[Items from a data source]
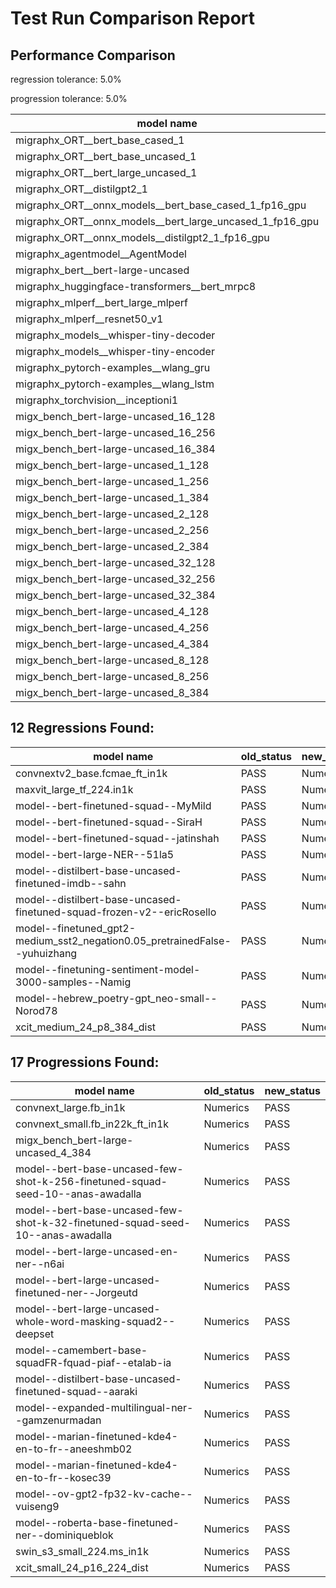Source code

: # Test Run Comparison Report

## Performance Comparison

regression tolerance: 5.0%

progression tolerance: 5.0%

|model name|exit_status|analysis|old_time_ms|new_time_ms|change_ms|percent_change|
|---|---|---|---|---|---|---|
|migraphx_ORT__bert_base_cased_1|PASS|within tol|110.2351|108.9529|-1.2822|-1.16%|
|migraphx_ORT__bert_base_uncased_1|PASS|within tol|110.9124|109.5655|-1.3469|-1.21%|
|migraphx_ORT__bert_large_uncased_1|PASS|within tol|474.3757|461.784|-12.5917|-2.65%|
|migraphx_ORT__distilgpt2_1|PASS|within tol|61.2366|59.9867|-1.2499|-2.04%|
|migraphx_ORT__onnx_models__bert_base_cased_1_fp16_gpu|Numerics|within tol|62.9234|61.6662|-1.2571|-2.0%|
|migraphx_ORT__onnx_models__bert_large_uncased_1_fp16_gpu|Numerics|within tol|246.2922|242.0217|-4.2705|-1.73%|
|migraphx_ORT__onnx_models__distilgpt2_1_fp16_gpu|Numerics|within tol|36.3341|35.3197|-1.0143|-2.79%|
|migraphx_agentmodel__AgentModel|Numerics|within tol|2.0264|1.9542|-0.0722|-3.56%|
|migraphx_bert__bert-large-uncased|PASS|within tol|18.9587|18.9905|0.0319|0.17%|
|migraphx_huggingface-transformers__bert_mrpc8|PASS|progression|7.868|7.0848|-0.7832|-9.95%|
|migraphx_mlperf__bert_large_mlperf|Numerics|within tol|26.6891|27.907|1.2179|4.56%|
|migraphx_mlperf__resnet50_v1|PASS|within tol|4.7729|4.8029|0.03|0.63%|
|migraphx_models__whisper-tiny-decoder|PASS|within tol|43.9918|43.8047|-0.1871|-0.43%|
|migraphx_models__whisper-tiny-encoder|Numerics|within tol|47.4587|45.7416|-1.7171|-3.62%|
|migraphx_pytorch-examples__wlang_gru|PASS|within tol|18.1472|17.4701|-0.6772|-3.73%|
|migraphx_pytorch-examples__wlang_lstm|PASS|regression|7.8135|9.6666|1.8531|23.72%|
|migraphx_torchvision__inceptioni1|PASS|within tol|4.8831|4.9073|0.0242|0.5%|
|migx_bench_bert-large-uncased_16_128|PASS|within tol|33.2699|32.2877|-0.9822|-2.95%|
|migx_bench_bert-large-uncased_16_256|PASS|within tol|54.4256|53.5367|-0.889|-1.63%|
|migx_bench_bert-large-uncased_16_384|PASS|within tol|71.2485|68.8733|-2.3751|-3.33%|
|migx_bench_bert-large-uncased_1_128|PASS|progression|28.6102|12.4797|-16.1304|-56.38%|
|migx_bench_bert-large-uncased_1_256|PASS|within tol|12.3225|12.4351|0.1125|0.91%|
|migx_bench_bert-large-uncased_1_384|PASS|within tol|19.269|19.2017|-0.0673|-0.35%|
|migx_bench_bert-large-uncased_2_128|PASS|within tol|12.9017|12.8994|-0.0023|-0.02%|
|migx_bench_bert-large-uncased_2_256|PASS|within tol|13.7607|13.4301|-0.3307|-2.4%|
|migx_bench_bert-large-uncased_2_384|PASS|within tol|21.0129|20.895|-0.1179|-0.56%|
|migx_bench_bert-large-uncased_32_128|PASS|within tol|67.9815|66.1773|-1.8042|-2.65%|
|migx_bench_bert-large-uncased_32_256|PASS|within tol|100.3621|97.6961|-2.666|-2.66%|
|migx_bench_bert-large-uncased_32_384|PASS|within tol|141.3428|137.6437|-3.6991|-2.62%|
|migx_bench_bert-large-uncased_4_128|PASS|within tol|14.7623|14.4424|-0.3199|-2.17%|
|migx_bench_bert-large-uncased_4_256|PASS|within tol|16.8574|16.9229|0.0655|0.39%|
|migx_bench_bert-large-uncased_4_384|PASS|within tol|25.5986|25.0174|-0.5812|-2.27%|
|migx_bench_bert-large-uncased_8_128|PASS|within tol|19.5262|19.0719|-0.4543|-2.33%|
|migx_bench_bert-large-uncased_8_256|PASS|within tol|27.3496|27.3852|0.0356|0.13%|
|migx_bench_bert-large-uncased_8_384|PASS|regression|39.9742|76.0414|36.0673|90.23%|

## 12 Regressions Found:

|model name|old_status|new_status|
|---|---|---|
|convnextv2_base.fcmae_ft_in1k|PASS|Numerics|
|maxvit_large_tf_224.in1k|PASS|Numerics|
|model--bert-finetuned-squad--MyMild|PASS|Numerics|
|model--bert-finetuned-squad--SiraH|PASS|Numerics|
|model--bert-finetuned-squad--jatinshah|PASS|Numerics|
|model--bert-large-NER--51la5|PASS|Numerics|
|model--distilbert-base-uncased-finetuned-imdb--sahn|PASS|Numerics|
|model--distilbert-base-uncased-finetuned-squad-frozen-v2--ericRosello|PASS|Numerics|
|model--finetuned_gpt2-medium_sst2_negation0.05_pretrainedFalse--yuhuizhang|PASS|Numerics|
|model--finetuning-sentiment-model-3000-samples--Namig|PASS|Numerics|
|model--hebrew_poetry-gpt_neo-small--Norod78|PASS|Numerics|
|xcit_medium_24_p8_384_dist|PASS|Numerics|

## 17 Progressions Found:

|model name|old_status|new_status|
|---|---|---|
|convnext_large.fb_in1k|Numerics|PASS|
|convnext_small.fb_in22k_ft_in1k|Numerics|PASS|
|migx_bench_bert-large-uncased_4_384|Numerics|PASS|
|model--bert-base-uncased-few-shot-k-256-finetuned-squad-seed-10--anas-awadalla|Numerics|PASS|
|model--bert-base-uncased-few-shot-k-32-finetuned-squad-seed-10--anas-awadalla|Numerics|PASS|
|model--bert-large-uncased-en-ner--n6ai|Numerics|PASS|
|model--bert-large-uncased-finetuned-ner--Jorgeutd|Numerics|PASS|
|model--bert-large-uncased-whole-word-masking-squad2--deepset|Numerics|PASS|
|model--camembert-base-squadFR-fquad-piaf--etalab-ia|Numerics|PASS|
|model--distilbert-base-uncased-finetuned-squad--aaraki|Numerics|PASS|
|model--expanded-multilingual-ner--gamzenurmadan|Numerics|PASS|
|model--marian-finetuned-kde4-en-to-fr--aneeshmb02|Numerics|PASS|
|model--marian-finetuned-kde4-en-to-fr--kosec39|Numerics|PASS|
|model--ov-gpt2-fp32-kv-cache--vuiseng9|Numerics|PASS|
|model--roberta-base-finetuned-ner--dominiqueblok|Numerics|PASS|
|swin_s3_small_224.ms_in1k|Numerics|PASS|
|xcit_small_24_p16_224_dist|Numerics|PASS|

» **What you are asked to do**
Here the job is to print the data above exactly, except for any pictures.

» **Response box**
Source code

: # Test Run Comparison Report

## Performance Comparison

regression tolerance: 5.0%

progression tolerance: 5.0%

|model name|exit_status|analysis|old_time_ms|new_time_ms|change_ms|percent_change|
|---|---|---|---|---|---|---|
|migraphx_ORT__bert_base_cased_1|PASS|within tol|110.2351|108.9529|-1.2822|-1.16%|
|migraphx_ORT__bert_base_uncased_1|PASS|within tol|110.9124|109.5655|-1.3469|-1.21%|
|migraphx_ORT__bert_large_uncased_1|PASS|within tol|474.3757|461.784|-12.5917|-2.65%|
|migraphx_ORT__distilgpt2_1|PASS|within tol|61.2366|59.9867|-1.2499|-2.04%|
|migraphx_ORT__onnx_models__bert_base_cased_1_fp16_gpu|Numerics|within tol|62.9234|61.6662|-1.2571|-2.0%|
|migraphx_ORT__onnx_models__bert_large_uncased_1_fp16_gpu|Numerics|within tol|246.2922|242.0217|-4.2705|-1.73%|
|migraphx_ORT__onnx_models__distilgpt2_1_fp16_gpu|Numerics|within tol|36.3341|35.3197|-1.0143|-2.79%|
|migraphx_agentmodel__AgentModel|Numerics|within tol|2.0264|1.9542|-0.0722|-3.56%|
|migraphx_bert__bert-large-uncased|PASS|within tol|18.9587|18.9905|0.0319|0.17%|
|migraphx_huggingface-transformers__bert_mrpc8|PASS|progression|7.868|7.0848|-0.7832|-9.95%|
|migraphx_mlperf__bert_large_mlperf|Numerics|within tol|26.6891|27.907|1.2179|4.56%|
|migraphx_mlperf__resnet50_v1|PASS|within tol|4.7729|4.8029|0.03|0.63%|
|migraphx_models__whisper-tiny-decoder|PASS|within tol|43.9918|43.8047|-0.1871|-0.43%|
|migraphx_models__whisper-tiny-encoder|Numerics|within tol|47.4587|45.7416|-1.7171|-3.62%|
|migraphx_pytorch-examples__wlang_gru|PASS|within tol|18.1472|17.4701|-0.6772|-3.73%|
|migraphx_pytorch-examples__wlang_lstm|PASS|regression|7.8135|9.6666|1.8531|23.72%|
|migraphx_torchvision__inceptioni1|PASS|within tol|4.8831|4.9073|0.0242|0.5%|
|migx_bench_bert-large-uncased_16_128|PASS|within tol|33.2699|32.2877|-0.9822|-2.95%|
|migx_bench_bert-large-uncased_16_256|PASS|within tol|54.4256|53.5367|-0.889|-1.63%|
|migx_bench_bert-large-uncased_16_384|PASS|within tol|71.2485|68.8733|-2.3751|-3.33%|
|migx_bench_bert-large-uncased_1_128|PASS|progression|28.6102|12.4797|-16.1304|-56.38%|
|migx_bench_bert-large-uncased_1_256|PASS|within tol|12.3225|12.4351|0.1125|0.91%|
|migx_bench_bert-large-uncased_1_384|PASS|within tol|19.269|19.2017|-0.0673|-0.35%|
|migx_bench_bert-large-uncased_2_128|PASS|within tol|12.9017|12.8994|-0.0023|-0.02%|
|migx_bench_bert-large-uncased_2_256|PASS|within tol|13.7607|13.4301|-0.3307|-2.4%|
|migx_bench_bert-large-uncased_2_384|PASS|within tol|21.0129|20.895|-0.1179|-0.56%|
|migx_bench_bert-large-uncased_32_128|PASS|within tol|67.9815|66.1773|-1.8042|-2.65%|
|migx_bench_bert-large-uncased_32_256|PASS|within tol|100.3621|97.6961|-2.666|-2.66%|
|migx_bench_bert-large-uncased_32_384|PASS|within tol|141.3428|137.6437|-3.6991|-2.62%|
|migx_bench_bert-large-uncased_4_128|PASS|within tol|14.7623|14.4424|-0.3199|-2.17%|
|migx_bench_bert-large-uncased_4_256|PASS|within tol|16.8574|16.9229|0.0655|0.39%|
|migx_bench_bert-large-uncased_4_384|PASS|within tol|25.5986|25.0174|-0.5812|-2.27%|
|migx_bench_bert-large-uncased_8_128|PASS|within tol|19.5262|19.0719|-0.4543|-2.33%|
|migx_bench_bert-large-uncased_8_256|PASS|within tol|27.3496|27.3852|0.0356|0.13%|
|migx_bench_bert-large-uncased_8_384|PASS|regression|39.9742|76.0414|36.0673|90.23%|

## 12 Regressions Found:

|model name|old_status|new_status|
|---|---|---|
|convnextv2_base.fcmae_ft_in1k|PASS|Numerics|
|maxvit_large_tf_224.in1k|PASS|Numerics|
|model--bert-finetuned-squad--MyMild|PASS|Numerics|
|model--bert-finetuned-squad--SiraH|PASS|Numerics|
|model--bert-finetuned-squad--jatinshah|PASS|Numerics|
|model--bert-large-NER--51la5|PASS|Numerics|
|model--distilbert-base-uncased-finetuned-imdb--sahn|PASS|Numerics|
|model--distilbert-base-uncased-finetuned-squad-frozen-v2--ericRosello|PASS|Numerics|
|model--finetuned_gpt2-medium_sst2_negation0.05_pretrainedFalse--yuhuizhang|PASS|Numerics|
|model--finetuning-sentiment-model-3000-samples--Namig|PASS|Numerics|
|model--hebrew_poetry-gpt_neo-small--Norod78|PASS|Numerics|
|xcit_medium_24_p8_384_dist|PASS|Numerics|

## 17 Progressions Found:

|model name|old_status|new_status|
|---|---|---|
|convnext_large.fb_in1k|Numerics|PASS|
|convnext_small.fb_in22k_ft_in1k|Numerics|PASS|
|migx_bench_bert-large-uncased_4_384|Numerics|PASS|
|model--bert-base-uncased-few-shot-k-256-finetuned-squad-seed-10--anas-awadalla|Numerics|PASS|
|model--bert-base-uncased-few-shot-k-32-finetuned-squad-seed-10--anas-awadalla|Numerics|PASS|
|model--bert-large-uncased-en-ner--n6ai|Numerics|PASS|
|model--bert-large-uncased-finetuned-ner--Jorgeutd|Numerics|PASS|
|model--bert-large-uncased-whole-word-masking-squad2--deepset|Numerics|PASS|
|model--camembert-base-squadFR-fquad-piaf--etalab-ia|Numerics|PASS|
|model--distilbert-base-uncased-finetuned-squad--aaraki|Numerics|PASS|
|model--expanded-multilingual-ner--gamzenurmadan|Numerics|PASS|
|model--marian-finetuned-kde4-en-to-fr--aneeshmb02|Numerics|PASS|
|model--marian-finetuned-kde4-en-to-fr--kosec39|Numerics|PASS|
|model--ov-gpt2-fp32-kv-cache--vuiseng9|Numerics|PASS|
|model--roberta-base-finetuned-ner--dominiqueblok|Numerics|PASS|
|swin_s3_small_224.ms_in1k|Numerics|PASS|
|xcit_small_24_p16_224_dist|Numerics|PASS|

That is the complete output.